- _Collected data_:
━━━━━━

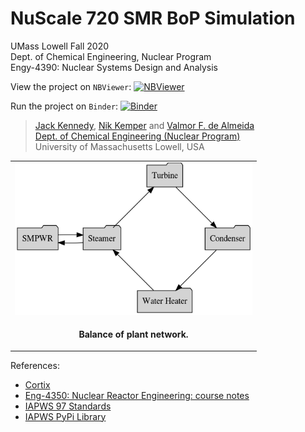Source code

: # NuScale 720 SMR BoP Simulation

UMass Lowell Fall 2020 <br>
Dept. of Chemical Engineering, Nuclear Program <br>
Engy-4390: Nuclear Systems Design and Analysis

View the project on `NBViewer`: [![NBViewer](https://raw.githubusercontent.com/jupyter/design/master/logos/Badges/nbviewer_badge.svg)](https://nbviewer.jupyter.org/github/dpploy/engy-4390/blob/main/sm-pwr/project-report.ipynb)


Run the project on `Binder`: [![Binder](https://mybinder.org/badge_logo.svg)](https://mybinder.org/v2/gh/dpploy/engy-4390/tree/main/projects/sm-pwr/HEAD?filepath=https%3A%2F%2Fgithub.com%2Fdpploy%2Fengy-4390%2Fblob%2Fmain%2Fprojects%2Fsm-pwr%2Fproject-report.ipynb)


 >[Jack Kennedy](https://github.com/xxxx), [Nik Kemper](https://github.com/xxxx) and [Valmor F. de Almeida](https://github.com/dealmeidavf) <br>
 >[Dept. of Chemical Engineering (Nuclear Program)](https://www.uml.edu/Engineering/Chemical/faculty/de-Almeida-Valmor.aspx) <br>
 >University of Massachusetts Lowell, USA <br>


|  |
|---|
| <img width="380" src="pics/network-0.gv.png" title="Plant Layout">|
| <p style="text-align:center;"><b>Balance of plant network.</b></p> |


References:

 + [Cortix](https://cortix.org/)
 + [Eng-4350: Nuclear Reactor Engineering: course notes](https://github.com/dpploy/engy-4350)
 + [IAPWS 97 Standards](http://www.iapws.org/relguide/IF97-Rev.html)
 + [IAPWS PyPi Library](https://pypi.org/project/iapws/)

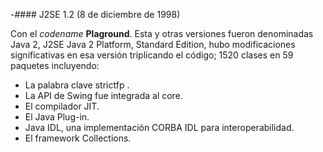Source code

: -#### J2SE 1.2 (8 de diciembre de 1998)

	
Con el *codename* **Plaground**. Esta y otras versiones fueron denominadas Java 2, J2SE Java 2 Platform, Standard Edition, hubo modificaciones significativas en esa versión triplicando el código; 1520 clases en 59 paquetes incluyendo:

* La palabra clave strictfp .
* La API de Swing fue integrada al core.
* El compilador JIT.
* El Java Plug-in.
* Java IDL, una implementación CORBA IDL para interoperabilidad.
* El framework Collections.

━━━━━━

- _The task_: Restate each entry word for word, leaving out any pictures.

- _Response area_:
Source code

: # NuScale 720 SMR BoP Simulation

UMass Lowell Fall 2020 <br>
Dept. of Chemical Engineering, Nuclear Program <br>
Engy-4390: Nuclear Systems Design and Analysis

View the project on `NBViewer`: [![NBViewer](https://raw.githubusercontent.com/jupyter/design/master/logos/Badges/nbviewer_badge.svg)](https://nbviewer.jupyter.org/github/dpploy/engy-4390/blob/main/sm-pwr/project-report.ipynb)


Run the project on `Binder`: [![Binder](https://mybinder.org/badge_logo.svg)](https://mybinder.org/v2/gh/dpploy/engy-4390/tree/main/projects/sm-pwr/HEAD?filepath=https%3A%2F%2Fgithub.com%2Fdpploy%2Fengy-4390%2Fblob%2Fmain%2Fprojects%2Fsm-pwr%2Fproject-report.ipynb)


 >[Jack Kennedy](https://github.com/xxxx), [Nik Kemper](https://github.com/xxxx) and [Valmor F. de Almeida](https://github.com/dealmeidavf) <br>
 >[Dept. of Chemical Engineering (Nuclear Program)](https://www.uml.edu/Engineering/Chemical/faculty/de-Almeida-Valmor.aspx) <br>
 >University of Massachusetts Lowell, USA <br>


|  |
|---|
| <img width="380" src="pics/network-0.gv.png" title="Plant Layout">|
| <p style="text-align:center;"><b>Balance of plant network.</b></p> |


References:

 + [Cortix](https://cortix.org/)
 + [Eng-4350: Nuclear Reactor Engineering: course notes](https://github.com/dpploy/engy-4350)
 + [IAPWS 97 Standards](http://www.iapws.org/relguide/IF97-Rev.html)
 + [IAPWS PyPi Library](https://pypi.org/project/iapws/)

Source code

: -#### J2SE 1.2 (8 de diciembre de 1998)

	
Con el *codename* **Plaground**. Esta y otras versiones fueron denominadas Java 2, J2SE Java 2 Platform, Standard Edition, hubo modificaciones significativas en esa versión triplicando el código; 1520 clases en 59 paquetes incluyendo:

* La palabra clave strictfp .
* La API de Swing fue integrada al core.
* El compilador JIT.
* El Java Plug-in.
* Java IDL, una implementación CORBA IDL para interoperabilidad.
* El framework Collections.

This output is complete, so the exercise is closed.